There are the Vietnam-era vets and civilians who are bearing the effects of
Operation Ranch Hand:
How many people have been exposed? Between 2.1 and 4.5 million Vietnamese civilians lived in areas sprayed with dioxin-contaminated herbicides at the time of spraying. The U.S. Veterans Administration presumes that any of the 2.8 million U.S. veterans who had “boots on the ground” in Vietnam from 1962 to 1975 were exposed to dioxin-contaminated herbicides, including Agent Orange.
And those "
sufferers of medically unexplained illnesses," otherwise known as veterans and civilians from the first Iraq war who were exposed to oil fires and depleted uranium, among other chemicals.
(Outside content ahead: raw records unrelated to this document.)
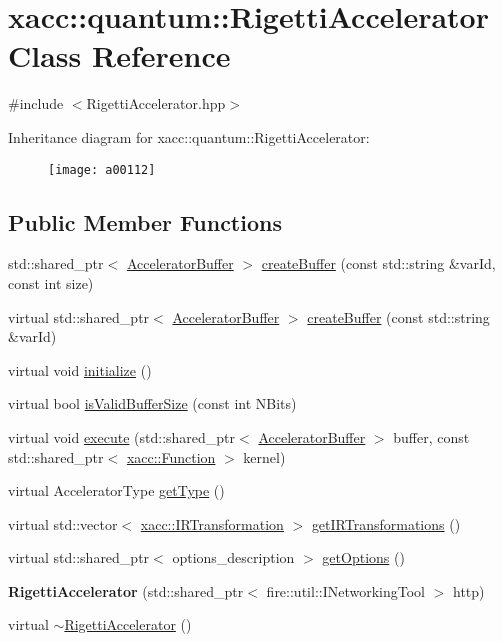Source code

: \hypertarget{a00112}{}\section{xacc\+:\+:quantum\+:\+:Rigetti\+Accelerator Class Reference}
\label{a00112}


{\ttfamily \#include $<$Rigetti\+Accelerator.\+hpp$>$}

Inheritance diagram for xacc\+:\+:quantum\+:\+:Rigetti\+Accelerator\+:\begin{figure}[H]
\begin{center}
\leavevmode
\texttt{[image: a00112]}
\end{center}
\end{figure}
\subsection*{Public Member Functions}
\begin{DoxyCompactItemize}
\item 
std\+::shared\+\_\+ptr$<$ \hyperlink{a00019}{Accelerator\+Buffer} $>$ \hyperlink{a00112_a731551c94b1abef40d2cf032e8712df6}{create\+Buffer} (const std\+::string \&var\+Id, const int size)
\item 
virtual std\+::shared\+\_\+ptr$<$ \hyperlink{a00019}{Accelerator\+Buffer} $>$ \hyperlink{a00112_ada3ceb986e51ab5aa721f2a08e083cd6}{create\+Buffer} (const std\+::string \&var\+Id)
\item 
virtual void \hyperlink{a00112_ab8b6af9bb9dcb110201e9ee5cac74b4f}{initialize} ()
\item 
virtual bool \hyperlink{a00112_a61352c07062597aad2393fbeed4cc025}{is\+Valid\+Buffer\+Size} (const int N\+Bits)
\item 
virtual void \hyperlink{a00112_afce7bbd1b0f04300a9920952e9d12ef4}{execute} (std\+::shared\+\_\+ptr$<$ \hyperlink{a00019}{Accelerator\+Buffer} $>$ buffer, const std\+::shared\+\_\+ptr$<$ \hyperlink{a00059}{xacc\+::\+Function} $>$ kernel)
\item 
virtual Accelerator\+Type \hyperlink{a00112_aab0d4674da5273d55407b9ab77cde890}{get\+Type} ()
\item 
virtual std\+::vector$<$ \hyperlink{a00078}{xacc\+::\+I\+R\+Transformation} $>$ \hyperlink{a00112_a443683a1dfb000603c640b2ee303cf66}{get\+I\+R\+Transformations} ()
\item 
virtual std\+::shared\+\_\+ptr$<$ options\+\_\+description $>$ \hyperlink{a00112_a9ee9e62aecbccf193894ca3388676f9f}{get\+Options} ()
\item 
{\bfseries Rigetti\+Accelerator} (std\+::shared\+\_\+ptr$<$ fire\+::util\+::\+I\+Networking\+Tool $>$ http)\hypertarget{a00112_aa92ba39441ec9c261fbddee23a84d6ac}{}\label{a00112_aa92ba39441ec9c261fbddee23a84d6ac}

\item 
virtual \hyperlink{a00112_a7c86895d1c29afa8b7e18476144a3fcf}{$\sim$\+Rigetti\+Accelerator} ()
\end{DoxyCompactItemize}

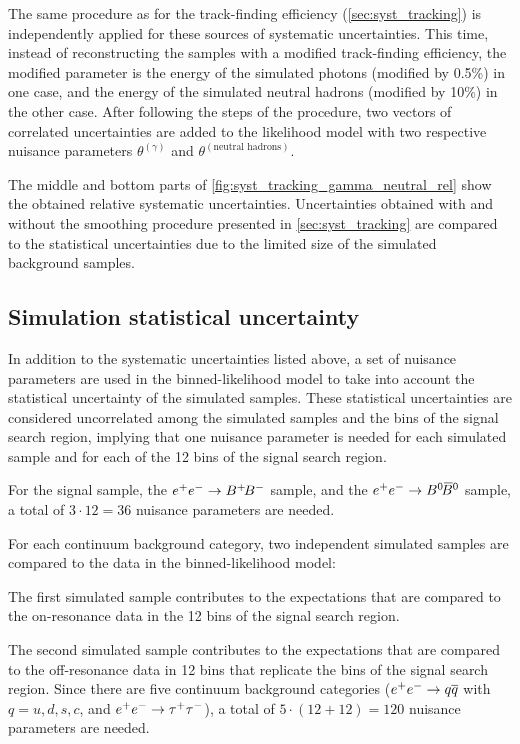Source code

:The same procedure as for the track-finding efficiency (\cref{sec:syst_tracking}) is independently applied for these sources of systematic uncertainties.
This time, instead of reconstructing the samples with a modified track-finding efficiency, the modified parameter is the energy of the simulated photons (modified by 0.5\%) in one case, and the energy of the simulated neutral hadrons (modified by 10\%) in the other case.
After following the steps of the procedure, two vectors of correlated uncertainties are added to the likelihood model with two respective nuisance parameters $\theta^{(\gamma)}$ and $\theta^{(\text{neutral hadrons})}$.

The middle and bottom parts of \cref{fig:syst_tracking_gamma_neutral_rel} show the obtained relative systematic uncertainties.
Uncertainties obtained with and without the smoothing procedure presented in \cref{sec:syst_tracking} are compared to the statistical uncertainties due to the limited size of the simulated background samples.
\subsection{Simulation statistical uncertainty} \label{sec:syst_mcstat}
In addition to the systematic uncertainties listed above, a set of nuisance parameters are used in the binned-likelihood model to take into account the statistical uncertainty of the simulated samples.
These statistical uncertainties are considered uncorrelated among the simulated samples and the bins of the signal search region, implying that one nuisance parameter is needed for each simulated sample and for each of the 12 bins of the signal search region.

For the signal sample, the $e^+e^-\rightarrow B^+ {\kern -0.16em B^-}$ sample, and the $\epem\to\BzBzb$ sample, a total of $3\cdot12=36$ nuisance parameters are needed.

For each continuum background category, two independent simulated samples are compared to the data in the binned-likelihood model:
\bi
\item The first simulated sample contributes to the expectations that are compared to the on-resonance data in the 12 bins of the signal search region.
\item The second simulated sample contributes to the expectations that are compared to the off-resonance data in 12 bins that replicate the bins of the signal search region.
\ei
Since there are five continuum background categories ($e^+e^-\rightarrow q\overline q$ with $q=u,d,s,c$, and $e^+e^-\rightarrow\tau^+\tau^-$), a total of $5\cdot(12+12)=120$ nuisance parameters are needed.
I worked with a medically retired DI whose unit had lived under particulate from the burning oil wells in Iraq who later had to have a number of trans-sphenoidal (behind the nose) brain surgeries to remove tumors on his pituitary gland. To this day, he takes remarkably expensive medications to keep him alive.
So many parts of these equations make no sense. The only real thread throughout, as I see it, is a common disregard for the ramifications of decisions compounded by a perceived cheapness of human life: spray chemical defoliants and send people walking through; kip under fallout from burning oil wells; dig trenches and burn human waste, heavy metals, plastics and chemicals.
There's very little systematic thought here: something I find intriguing, since I know there are some very intelligent men and women making decisions in our military machine. But we seem to keep making the same mistakes - not just the mistakes of wars for their own sake - but these wholly avoidable mistakes that destroy so many lives, so very slowly.
When will we ever learn?
I know this isn't an IGTNT diary, but I respectfully ask that you follow those same rules. I don't know that Jeff or Donna or their family members would ever see this diary, but I would hate for their first introduction to this community to leave them with an unseemly understanding of us. Thanks.